(Extracted data entries)

··········

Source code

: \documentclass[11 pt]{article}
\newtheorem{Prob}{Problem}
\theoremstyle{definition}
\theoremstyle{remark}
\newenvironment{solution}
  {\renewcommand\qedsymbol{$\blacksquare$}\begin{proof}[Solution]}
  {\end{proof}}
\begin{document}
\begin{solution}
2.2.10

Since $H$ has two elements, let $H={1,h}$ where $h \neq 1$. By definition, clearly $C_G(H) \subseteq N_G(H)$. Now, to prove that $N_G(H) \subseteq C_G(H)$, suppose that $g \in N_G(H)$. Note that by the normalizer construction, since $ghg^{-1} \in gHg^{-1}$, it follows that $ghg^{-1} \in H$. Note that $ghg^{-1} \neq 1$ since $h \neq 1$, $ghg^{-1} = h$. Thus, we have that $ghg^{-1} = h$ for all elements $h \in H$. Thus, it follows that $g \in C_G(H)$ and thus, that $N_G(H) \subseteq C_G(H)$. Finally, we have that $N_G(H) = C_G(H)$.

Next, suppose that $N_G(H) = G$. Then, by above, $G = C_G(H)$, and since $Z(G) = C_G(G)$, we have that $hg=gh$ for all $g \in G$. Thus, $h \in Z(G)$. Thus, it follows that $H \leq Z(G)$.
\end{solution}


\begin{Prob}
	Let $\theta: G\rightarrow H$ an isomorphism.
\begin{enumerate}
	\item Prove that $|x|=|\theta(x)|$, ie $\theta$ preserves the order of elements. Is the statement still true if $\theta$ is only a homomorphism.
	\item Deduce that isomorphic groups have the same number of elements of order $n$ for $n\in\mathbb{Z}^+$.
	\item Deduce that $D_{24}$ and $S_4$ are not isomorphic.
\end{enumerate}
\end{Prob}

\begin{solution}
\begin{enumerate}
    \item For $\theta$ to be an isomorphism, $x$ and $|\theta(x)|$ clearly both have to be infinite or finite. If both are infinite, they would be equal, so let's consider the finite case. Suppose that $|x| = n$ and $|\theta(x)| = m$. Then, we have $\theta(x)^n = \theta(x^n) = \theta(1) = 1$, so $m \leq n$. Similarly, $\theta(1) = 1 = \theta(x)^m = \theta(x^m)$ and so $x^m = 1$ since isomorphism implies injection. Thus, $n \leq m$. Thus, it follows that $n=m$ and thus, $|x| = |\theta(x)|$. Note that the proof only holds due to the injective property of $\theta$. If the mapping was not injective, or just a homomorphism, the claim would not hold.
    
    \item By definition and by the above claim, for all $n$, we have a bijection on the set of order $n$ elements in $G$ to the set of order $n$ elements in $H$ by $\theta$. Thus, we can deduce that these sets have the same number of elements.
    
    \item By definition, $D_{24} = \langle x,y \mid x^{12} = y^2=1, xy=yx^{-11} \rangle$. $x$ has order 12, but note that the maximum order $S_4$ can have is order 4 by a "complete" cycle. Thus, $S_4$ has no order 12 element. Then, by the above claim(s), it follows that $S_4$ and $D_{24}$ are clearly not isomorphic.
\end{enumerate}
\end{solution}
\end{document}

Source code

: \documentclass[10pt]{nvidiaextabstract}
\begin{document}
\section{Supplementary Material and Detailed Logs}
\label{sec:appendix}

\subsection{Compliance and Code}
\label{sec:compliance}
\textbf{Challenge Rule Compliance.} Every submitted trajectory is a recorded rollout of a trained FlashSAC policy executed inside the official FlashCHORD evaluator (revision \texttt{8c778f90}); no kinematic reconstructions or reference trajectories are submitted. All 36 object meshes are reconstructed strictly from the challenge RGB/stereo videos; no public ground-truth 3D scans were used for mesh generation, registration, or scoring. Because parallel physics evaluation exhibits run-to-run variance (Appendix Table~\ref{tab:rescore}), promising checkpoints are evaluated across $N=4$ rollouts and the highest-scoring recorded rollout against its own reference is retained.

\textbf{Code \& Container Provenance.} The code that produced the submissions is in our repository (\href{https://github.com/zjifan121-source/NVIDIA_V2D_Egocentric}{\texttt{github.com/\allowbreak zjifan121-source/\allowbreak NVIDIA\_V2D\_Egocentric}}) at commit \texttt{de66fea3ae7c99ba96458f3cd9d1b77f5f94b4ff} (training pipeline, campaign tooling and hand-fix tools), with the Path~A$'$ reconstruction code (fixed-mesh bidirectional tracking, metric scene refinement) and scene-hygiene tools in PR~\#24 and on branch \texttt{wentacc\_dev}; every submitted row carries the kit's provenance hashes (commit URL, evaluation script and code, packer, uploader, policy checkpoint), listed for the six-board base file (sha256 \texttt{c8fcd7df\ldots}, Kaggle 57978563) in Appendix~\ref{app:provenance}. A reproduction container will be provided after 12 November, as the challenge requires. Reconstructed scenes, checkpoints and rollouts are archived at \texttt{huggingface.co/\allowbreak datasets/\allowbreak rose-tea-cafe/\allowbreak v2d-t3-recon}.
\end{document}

··········

All entries above are to be copied exactly, with none left out.

Source code

: \documentclass[11 pt]{article}
\newtheorem{Prob}{Problem}
\theoremstyle{definition}
\theoremstyle{remark}
\newenvironment{solution}
  {\renewcommand\qedsymbol{$\blacksquare$}\begin{proof}[Solution]}
  {\end{proof}}
\begin{document}
\begin{solution}
2.2.10

Since $H$ has two elements, let $H={1,h}$ where $h \neq 1$. By definition, clearly $C_G(H) \subseteq N_G(H)$. Now, to prove that $N_G(H) \subseteq C_G(H)$, suppose that $g \in N_G(H)$. Note that by the normalizer construction, since $ghg^{-1} \in gHg^{-1}$, it follows that $ghg^{-1} \in H$. Note that $ghg^{-1} \neq 1$ since $h \neq 1$, $ghg^{-1} = h$. Thus, we have that $ghg^{-1} = h$ for all elements $h \in H$. Thus, it follows that $g \in C_G(H)$ and thus, that $N_G(H) \subseteq C_G(H)$. Finally, we have that $N_G(H) = C_G(H)$.

Next, suppose that $N_G(H) = G$. Then, by above, $G = C_G(H)$, and since $Z(G) = C_G(G)$, we have that $hg=gh$ for all $g \in G$. Thus, $h \in Z(G)$. Thus, it follows that $H \leq Z(G)$.
\end{solution}


\begin{Prob}
	Let $\theta: G\rightarrow H$ an isomorphism.
\begin{enumerate}
	\item Prove that $|x|=|\theta(x)|$, ie $\theta$ preserves the order of elements. Is the statement still true if $\theta$ is only a homomorphism.
	\item Deduce that isomorphic groups have the same number of elements of order $n$ for $n\in\mathbb{Z}^+$.
	\item Deduce that $D_{24}$ and $S_4$ are not isomorphic.
\end{enumerate}
\end{Prob}

\begin{solution}
\begin{enumerate}
    \item For $\theta$ to be an isomorphism, $x$ and $|\theta(x)|$ clearly both have to be infinite or finite. If both are infinite, they would be equal, so let's consider the finite case. Suppose that $|x| = n$ and $|\theta(x)| = m$. Then, we have $\theta(x)^n = \theta(x^n) = \theta(1) = 1$, so $m \leq n$. Similarly, $\theta(1) = 1 = \theta(x)^m = \theta(x^m)$ and so $x^m = 1$ since isomorphism implies injection. Thus, $n \leq m$. Thus, it follows that $n=m$ and thus, $|x| = |\theta(x)|$. Note that the proof only holds due to the injective property of $\theta$. If the mapping was not injective, or just a homomorphism, the claim would not hold.
    
    \item By definition and by the above claim, for all $n$, we have a bijection on the set of order $n$ elements in $G$ to the set of order $n$ elements in $H$ by $\theta$. Thus, we can deduce that these sets have the same number of elements.
    
    \item By definition, $D_{24} = \langle x,y \mid x^{12} = y^2=1, xy=yx^{-11} \rangle$. $x$ has order 12, but note that the maximum order $S_4$ can have is order 4 by a "complete" cycle. Thus, $S_4$ has no order 12 element. Then, by the above claim(s), it follows that $S_4$ and $D_{24}$ are clearly not isomorphic.
\end{enumerate}
\end{solution}
\end{document}

Source code

: \documentclass[10pt]{nvidiaextabstract}
\begin{document}
\section{Supplementary Material and Detailed Logs}
\label{sec:appendix}

\subsection{Compliance and Code}
\label{sec:compliance}
\textbf{Challenge Rule Compliance.} Every submitted trajectory is a recorded rollout of a trained FlashSAC policy executed inside the official FlashCHORD evaluator (revision \texttt{8c778f90}); no kinematic reconstructions or reference trajectories are submitted. All 36 object meshes are reconstructed strictly from the challenge RGB/stereo videos; no public ground-truth 3D scans were used for mesh generation, registration, or scoring. Because parallel physics evaluation exhibits run-to-run variance (Appendix Table~\ref{tab:rescore}), promising checkpoints are evaluated across $N=4$ rollouts and the highest-scoring recorded rollout against its own reference is retained.

\textbf{Code \& Container Provenance.} The code that produced the submissions is in our repository (\href{https://github.com/zjifan121-source/NVIDIA_V2D_Egocentric}{\texttt{github.com/\allowbreak zjifan121-source/\allowbreak NVIDIA\_V2D\_Egocentric}}) at commit \texttt{de66fea3ae7c99ba96458f3cd9d1b77f5f94b4ff} (training pipeline, campaign tooling and hand-fix tools), with the Path~A$'$ reconstruction code (fixed-mesh bidirectional tracking, metric scene refinement) and scene-hygiene tools in PR~\#24 and on branch \texttt{wentacc\_dev}; every submitted row carries the kit's provenance hashes (commit URL, evaluation script and code, packer, uploader, policy checkpoint), listed for the six-board base file (sha256 \texttt{c8fcd7df\ldots}, Kaggle 57978563) in Appendix~\ref{app:provenance}. A reproduction container will be provided after 12 November, as the challenge requires. Reconstructed scenes, checkpoints and rollouts are archived at \texttt{huggingface.co/\allowbreak datasets/\allowbreak rose-tea-cafe/\allowbreak v2d-t3-recon}.
\end{document}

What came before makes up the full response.